**Task item:** Search the entries below for the string "Stakeholders" and copy the lines that hold it.

**Data records:**
┄┄┄┄┄┄┄┄┄┄┄┄┄┄┄┄┄┄┄┄

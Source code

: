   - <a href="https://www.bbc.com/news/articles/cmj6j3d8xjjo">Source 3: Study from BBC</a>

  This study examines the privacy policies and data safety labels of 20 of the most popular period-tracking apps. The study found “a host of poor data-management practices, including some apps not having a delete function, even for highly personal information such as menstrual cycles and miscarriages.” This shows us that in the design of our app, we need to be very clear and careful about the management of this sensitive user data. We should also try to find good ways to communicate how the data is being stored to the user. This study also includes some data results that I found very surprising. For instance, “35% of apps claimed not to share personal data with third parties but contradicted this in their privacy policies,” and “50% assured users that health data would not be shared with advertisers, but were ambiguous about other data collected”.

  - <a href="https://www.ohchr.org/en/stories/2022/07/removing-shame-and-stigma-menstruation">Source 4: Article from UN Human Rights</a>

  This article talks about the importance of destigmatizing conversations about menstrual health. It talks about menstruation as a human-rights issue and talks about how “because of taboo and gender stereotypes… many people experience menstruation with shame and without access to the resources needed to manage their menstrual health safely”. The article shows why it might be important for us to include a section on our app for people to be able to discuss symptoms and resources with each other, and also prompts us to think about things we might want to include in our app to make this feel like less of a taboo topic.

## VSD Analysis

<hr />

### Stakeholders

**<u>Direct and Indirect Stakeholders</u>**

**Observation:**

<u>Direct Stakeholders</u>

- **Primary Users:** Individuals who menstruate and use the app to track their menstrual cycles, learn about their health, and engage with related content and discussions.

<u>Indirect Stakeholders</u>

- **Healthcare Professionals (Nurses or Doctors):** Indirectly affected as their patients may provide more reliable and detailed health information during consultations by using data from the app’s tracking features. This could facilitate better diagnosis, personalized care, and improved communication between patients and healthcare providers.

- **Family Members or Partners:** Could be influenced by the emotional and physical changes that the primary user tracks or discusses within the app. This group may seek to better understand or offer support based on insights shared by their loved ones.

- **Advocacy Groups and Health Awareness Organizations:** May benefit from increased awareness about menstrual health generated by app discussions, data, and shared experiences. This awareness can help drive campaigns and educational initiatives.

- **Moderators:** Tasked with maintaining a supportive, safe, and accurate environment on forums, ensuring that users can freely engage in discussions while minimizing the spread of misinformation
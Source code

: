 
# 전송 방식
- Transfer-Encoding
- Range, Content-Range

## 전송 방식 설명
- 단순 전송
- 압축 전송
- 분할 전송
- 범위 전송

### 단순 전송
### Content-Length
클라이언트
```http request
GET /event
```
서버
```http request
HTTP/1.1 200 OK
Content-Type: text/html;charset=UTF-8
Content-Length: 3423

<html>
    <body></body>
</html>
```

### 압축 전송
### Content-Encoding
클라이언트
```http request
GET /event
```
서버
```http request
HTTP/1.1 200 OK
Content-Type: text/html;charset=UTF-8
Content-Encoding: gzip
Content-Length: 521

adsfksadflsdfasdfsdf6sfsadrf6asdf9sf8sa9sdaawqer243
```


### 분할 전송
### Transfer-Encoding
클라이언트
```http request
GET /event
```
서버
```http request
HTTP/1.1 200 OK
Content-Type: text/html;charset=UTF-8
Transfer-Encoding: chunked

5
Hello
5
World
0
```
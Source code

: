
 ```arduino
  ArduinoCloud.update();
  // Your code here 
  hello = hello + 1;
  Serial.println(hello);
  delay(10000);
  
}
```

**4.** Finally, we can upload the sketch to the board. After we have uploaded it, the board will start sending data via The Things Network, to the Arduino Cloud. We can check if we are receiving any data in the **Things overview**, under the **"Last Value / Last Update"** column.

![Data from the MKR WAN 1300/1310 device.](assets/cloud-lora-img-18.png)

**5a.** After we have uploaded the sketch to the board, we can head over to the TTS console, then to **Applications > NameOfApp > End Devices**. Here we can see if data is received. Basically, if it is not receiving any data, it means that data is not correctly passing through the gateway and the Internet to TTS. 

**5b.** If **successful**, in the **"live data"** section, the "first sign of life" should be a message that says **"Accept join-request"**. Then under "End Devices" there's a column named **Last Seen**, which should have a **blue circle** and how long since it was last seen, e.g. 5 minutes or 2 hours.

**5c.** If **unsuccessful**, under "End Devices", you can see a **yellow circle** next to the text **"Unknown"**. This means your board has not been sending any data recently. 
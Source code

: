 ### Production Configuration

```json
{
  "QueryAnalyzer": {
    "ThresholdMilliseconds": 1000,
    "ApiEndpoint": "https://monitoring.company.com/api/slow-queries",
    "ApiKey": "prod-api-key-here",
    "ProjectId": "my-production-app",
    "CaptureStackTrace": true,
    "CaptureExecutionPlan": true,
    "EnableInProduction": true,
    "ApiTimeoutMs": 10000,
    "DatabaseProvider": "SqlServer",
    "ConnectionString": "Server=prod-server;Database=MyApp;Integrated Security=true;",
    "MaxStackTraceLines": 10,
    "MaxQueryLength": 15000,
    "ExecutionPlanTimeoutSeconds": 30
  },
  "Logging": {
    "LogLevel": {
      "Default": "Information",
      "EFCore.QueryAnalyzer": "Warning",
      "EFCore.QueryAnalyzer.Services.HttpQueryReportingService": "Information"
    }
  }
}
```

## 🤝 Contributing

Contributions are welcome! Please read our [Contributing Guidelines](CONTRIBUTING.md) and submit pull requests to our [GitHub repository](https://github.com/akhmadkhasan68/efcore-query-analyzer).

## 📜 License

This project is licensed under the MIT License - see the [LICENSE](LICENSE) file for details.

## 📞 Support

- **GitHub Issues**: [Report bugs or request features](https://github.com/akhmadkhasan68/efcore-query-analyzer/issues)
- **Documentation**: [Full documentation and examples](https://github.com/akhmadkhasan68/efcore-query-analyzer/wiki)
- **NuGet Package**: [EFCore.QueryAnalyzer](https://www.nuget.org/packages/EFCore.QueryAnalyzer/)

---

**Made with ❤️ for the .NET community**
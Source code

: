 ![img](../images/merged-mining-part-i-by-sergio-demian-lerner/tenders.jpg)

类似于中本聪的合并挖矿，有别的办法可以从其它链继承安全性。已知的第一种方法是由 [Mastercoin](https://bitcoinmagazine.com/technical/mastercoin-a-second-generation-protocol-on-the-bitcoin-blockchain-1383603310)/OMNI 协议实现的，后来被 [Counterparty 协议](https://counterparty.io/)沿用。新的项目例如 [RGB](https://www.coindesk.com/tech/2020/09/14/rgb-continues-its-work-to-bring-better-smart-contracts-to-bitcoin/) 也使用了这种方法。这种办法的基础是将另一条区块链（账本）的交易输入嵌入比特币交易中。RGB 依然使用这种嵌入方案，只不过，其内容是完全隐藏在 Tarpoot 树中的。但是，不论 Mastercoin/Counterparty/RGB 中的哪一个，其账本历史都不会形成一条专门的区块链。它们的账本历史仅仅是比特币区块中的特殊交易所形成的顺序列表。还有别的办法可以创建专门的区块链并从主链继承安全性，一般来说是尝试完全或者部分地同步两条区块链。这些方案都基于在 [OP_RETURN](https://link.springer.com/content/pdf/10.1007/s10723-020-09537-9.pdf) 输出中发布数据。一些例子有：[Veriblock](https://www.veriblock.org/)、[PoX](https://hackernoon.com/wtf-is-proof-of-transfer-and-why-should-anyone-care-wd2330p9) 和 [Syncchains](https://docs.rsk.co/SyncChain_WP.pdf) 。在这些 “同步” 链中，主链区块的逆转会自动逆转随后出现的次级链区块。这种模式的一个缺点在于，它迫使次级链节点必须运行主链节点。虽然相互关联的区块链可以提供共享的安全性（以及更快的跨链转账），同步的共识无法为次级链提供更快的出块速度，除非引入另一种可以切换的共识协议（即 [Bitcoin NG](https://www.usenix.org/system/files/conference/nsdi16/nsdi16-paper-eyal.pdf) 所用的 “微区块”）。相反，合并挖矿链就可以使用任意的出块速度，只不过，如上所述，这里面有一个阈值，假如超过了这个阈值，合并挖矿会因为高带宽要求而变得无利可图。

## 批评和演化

┄┄┄┄┄┄┄┄┄┄┄┄┄┄┄┄┄┄┄┄

**Solved exercise:**
### Stakeholders
**<u>Direct and Indirect Stakeholders</u>**
<u>Direct Stakeholders</u>
<u>Indirect Stakeholders</u>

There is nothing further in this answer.